Tre riflettori dell’impianto che illumina il Monumento ai Caduti di Poppi sono stati distrutti durante la notte. A denunciare l’episodio è stato il Comune, che ha parlato di un «grave atto vandalico» e di un danno non soltanto economico.
«Con rabbia e incredulità chiedo ai responsabili di questo gesto di spiegarci il motivo», si legge nel post pubblicato dall’amministrazione comunale. «Siamo una piccola comunità che non dimentica nessuno. Questi gesti sono ferite profonde che fanno riflettere».
Il danneggiamento avrebbe interessato tre punti luce dell’impianto realizzato anche grazie all’impegno della Misericordia, che aveva contribuito a valorizzare il monumento e a renderlo visibile nelle ore serali.
Secondo quanto riferito da una cittadina nei commenti, intorno alle 23 l’illuminazione risultava ancora funzionante. Il danneggiamento sarebbe quindi avvenuto nel corso della notte, ma questa indicazione, al momento, non risulta confermata ufficialmente.
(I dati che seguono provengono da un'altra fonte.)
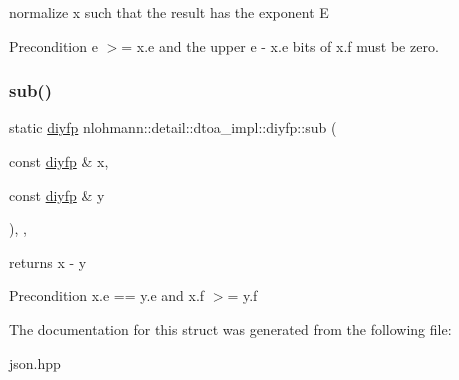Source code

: normalize x such that the result has the exponent E 

\begin{DoxyPrecond}{Precondition}
e $>$= x.\+e and the upper e -\/ x.\+e bits of x.\+f must be zero. 
\end{DoxyPrecond}
\mbox{\label{structnlohmann_1_1detail_1_1dtoa__impl_1_1diyfp_aeb26771af54ad73598c1a0430d65d884}} 
\subsubsection{\texorpdfstring{sub()}{sub()}}
{\footnotesize\ttfamily static \mbox{\hyperlink{structnlohmann_1_1detail_1_1dtoa__impl_1_1diyfp}{diyfp}} nlohmann\+::detail\+::dtoa\+\_\+impl\+::diyfp\+::sub (\begin{DoxyParamCaption}\item[{const \mbox{\hyperlink{structnlohmann_1_1detail_1_1dtoa__impl_1_1diyfp}{diyfp}} \&}]{x,  }\item[{const \mbox{\hyperlink{structnlohmann_1_1detail_1_1dtoa__impl_1_1diyfp}{diyfp}} \&}]{y }\end{DoxyParamCaption})\hspace{0.3cm}{\ttfamily [inline]}, {\ttfamily [static]}, {\ttfamily [noexcept]}}



returns x -\/ y 

\begin{DoxyPrecond}{Precondition}
x.\+e == y.\+e and x.\+f $>$= y.\+f 
\end{DoxyPrecond}


The documentation for this struct was generated from the following file\+:\begin{DoxyCompactItemize}
\item 
json.\+hpp\end{DoxyCompactItemize}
Sotto il post del Comune si è aperta subito la processione dell’indignazione: chi domanda telecamere, chi invoca sanzioni pesanti e chi propone lavori socialmente utili per gli eventuali responsabili. Non mancano, come da tradizione social, nemmeno le diagnosi pedagogiche somministrate a labbrate virtuali.
L’unico punto sul quale sembrano essere tutti d’accordo è che non si è trattato di una semplice bravata. Danneggiare un monumento dedicato ai caduti significa colpire un luogo che appartiene alla memoria dell’intera comunità.
Al momento non è stato comunicato se siano disponibili immagini di videosorveglianza o se siano già in corso accertamenti per risalire agli autori. Nel frattempo, un commento pubblicato sotto la comunicazione del Comune segnala che l’illuminazione della lapide sarebbe stata ripristinata provvisoriamente.
I riflettori si possono ricomprare. Per il senso civico, invece, pare che il pezzo di ricambio sia ancora in consegna.
Questo articolo usa l’ironia per commentare fatti reali.